**Document images with source code**
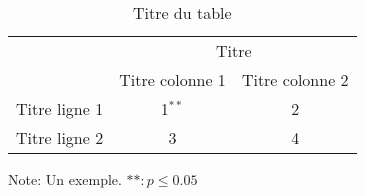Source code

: \begin{table}[H]
		\begin{center}
			\caption{Titre du table} \label{table}
			\begin{tabular}{l|cc}
				\toprule \toprule
				& \multicolumn{2}{c}{Titre} \\
				& Titre colonne 1 & Titre colonne 2 \\ \midrule
				Titre ligne 1 & 1$^{**}$ & 2 \\
				Titre ligne 2 & 3 & 4 \\ \bottomrule \bottomrule
			\end{tabular}
		\end{center}
		\begin{footnotesize}
			\flushleft
			Note: Un exemple. $**: p \leq 0.05$
		\end{footnotesize}
	\end{table}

**Task**
Starting from the records above, copy each line where the string "begin" is found.

**Answer to the problem**
: \begin{table}[H]
		\begin{center}
			\begin{tabular}{l|cc}
		\begin{footnotesize}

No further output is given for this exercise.